I did have batteries in an earlier version, but the one in the play example wasnt using batteries (Unless you count shields, which when fully charged stay charged until they are struck- so they are a FORM of power storage). I guess using a schematic and tokens (And just leaving the tokens there each turn, unless you want to move them around) MAY be a sufficiently easy way to track energy allocation.

Quote from: David "Czar Fnord" Artman on May 17, 2006, 12:44:59 PM
...batteries... just another ship component:
I had thought about that, and its probably a good idea. If i can ever streamline the system enough to include them.

Quote from: David "Czar Fnord" Artman on May 17, 2006, 12:44:59 PM
All that said: If the game is about space combat, then it needs interesting challenges and simulation systems to explore that. If the game is about "tough moral choices" that face pirates, or about the weird soap operas that revolve around space-born pirates, or about... well, you get the idea... then it should focus on social interplay, character emotional development, and relationships. Not a lot of need for crunchy game mechanics to handle "realistic" energy management and tactics.
Although i am probably a Narritivist at heart and love struggling with moral issues, i wanted a relatively gamey system for combat. I prefer my storytelling diceless or at best, a basic 'GM arbitrarily sets difficulty and roll'. However, its hard to make combat sufficiently exciting doing this. So i wanted a gamey system to get the players involved and excited over combat and resolve it cleanly, to offer the sufficient 'punctuation' to the story.
Note that im no expert on G/N/S theory and am using the terms to the best of my understanding.
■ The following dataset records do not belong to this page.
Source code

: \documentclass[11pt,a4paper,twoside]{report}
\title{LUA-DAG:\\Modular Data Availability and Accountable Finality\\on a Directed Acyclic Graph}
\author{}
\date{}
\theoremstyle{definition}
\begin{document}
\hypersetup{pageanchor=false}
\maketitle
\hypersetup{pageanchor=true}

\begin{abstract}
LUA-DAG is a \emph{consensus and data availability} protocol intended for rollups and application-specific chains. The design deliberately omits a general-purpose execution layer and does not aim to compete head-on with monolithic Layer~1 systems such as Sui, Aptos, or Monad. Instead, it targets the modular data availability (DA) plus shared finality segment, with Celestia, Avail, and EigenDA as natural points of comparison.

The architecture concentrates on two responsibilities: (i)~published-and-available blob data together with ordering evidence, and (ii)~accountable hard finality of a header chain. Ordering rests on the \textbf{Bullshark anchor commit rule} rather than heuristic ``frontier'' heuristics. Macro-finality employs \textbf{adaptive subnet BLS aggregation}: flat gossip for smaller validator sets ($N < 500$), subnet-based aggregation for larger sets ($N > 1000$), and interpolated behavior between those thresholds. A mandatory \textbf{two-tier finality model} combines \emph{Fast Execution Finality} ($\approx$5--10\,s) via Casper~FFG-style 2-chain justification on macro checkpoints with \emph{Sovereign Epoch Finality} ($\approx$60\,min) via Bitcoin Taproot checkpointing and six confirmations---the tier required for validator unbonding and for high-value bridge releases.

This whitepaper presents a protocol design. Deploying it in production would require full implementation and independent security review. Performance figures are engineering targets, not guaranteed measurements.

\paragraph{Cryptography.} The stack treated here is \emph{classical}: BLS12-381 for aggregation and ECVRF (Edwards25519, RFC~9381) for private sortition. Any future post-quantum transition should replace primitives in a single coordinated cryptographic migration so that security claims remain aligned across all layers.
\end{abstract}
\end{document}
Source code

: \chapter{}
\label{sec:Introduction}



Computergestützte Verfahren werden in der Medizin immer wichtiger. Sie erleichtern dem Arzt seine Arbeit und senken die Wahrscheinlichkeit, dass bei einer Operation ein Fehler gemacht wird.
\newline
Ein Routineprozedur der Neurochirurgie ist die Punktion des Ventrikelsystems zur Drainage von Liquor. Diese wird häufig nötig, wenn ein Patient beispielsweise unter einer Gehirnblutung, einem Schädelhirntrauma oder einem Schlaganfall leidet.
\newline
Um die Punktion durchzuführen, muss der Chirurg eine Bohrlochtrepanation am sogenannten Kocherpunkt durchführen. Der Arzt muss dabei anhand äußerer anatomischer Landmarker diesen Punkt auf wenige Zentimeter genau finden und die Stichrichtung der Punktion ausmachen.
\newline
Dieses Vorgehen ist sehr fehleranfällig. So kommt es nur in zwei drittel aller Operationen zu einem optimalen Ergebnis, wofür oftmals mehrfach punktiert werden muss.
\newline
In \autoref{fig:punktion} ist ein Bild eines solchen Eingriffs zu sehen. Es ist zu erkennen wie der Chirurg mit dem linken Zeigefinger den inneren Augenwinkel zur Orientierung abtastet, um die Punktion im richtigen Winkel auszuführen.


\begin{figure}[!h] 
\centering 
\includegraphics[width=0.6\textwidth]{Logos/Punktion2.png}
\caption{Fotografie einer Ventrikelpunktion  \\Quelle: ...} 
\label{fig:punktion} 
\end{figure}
Quote from: David "Czar Fnord" Artman on May 17, 2006, 12:44:59 PM
Because I am in the futurist camp that believes that space battle will be fought in nanoseconds, by machines, at tremendous distances, using weapons that are phenominally destructive
Im afraid to say this is very, very soft sci-fi? Personally, with the doctrine of mutually assured destruction (Offensive technology far outstrips defensive technology, and i believe it will remain that way), i think any entity strong enough to build space ships is not going to be going to war with any other entity strong enough to do so. Either way, as we become more affluent the drive towards conflict decreases. Far more likely is that we will expend our power oppressing militarily inferior people who will naturally respond with guerilla warfare. Oh wait thats already happening.

Quote from: David "Czar Fnord" Artman on May 17, 2006, 12:44:59 PM
But NOT to help me decide what is "best" for my games.
I was just trying to open the discussion up. While i do need help with nutting out the system, all those numbers can be frightfully dull. If anyone wants to discuss or propose anything about the system or setting id welcome it, is all.

sean2099

Oh darn...was it Decipher ( i know they had star wars game) and west end games (first incarnation) that made the "first" star wars rpg?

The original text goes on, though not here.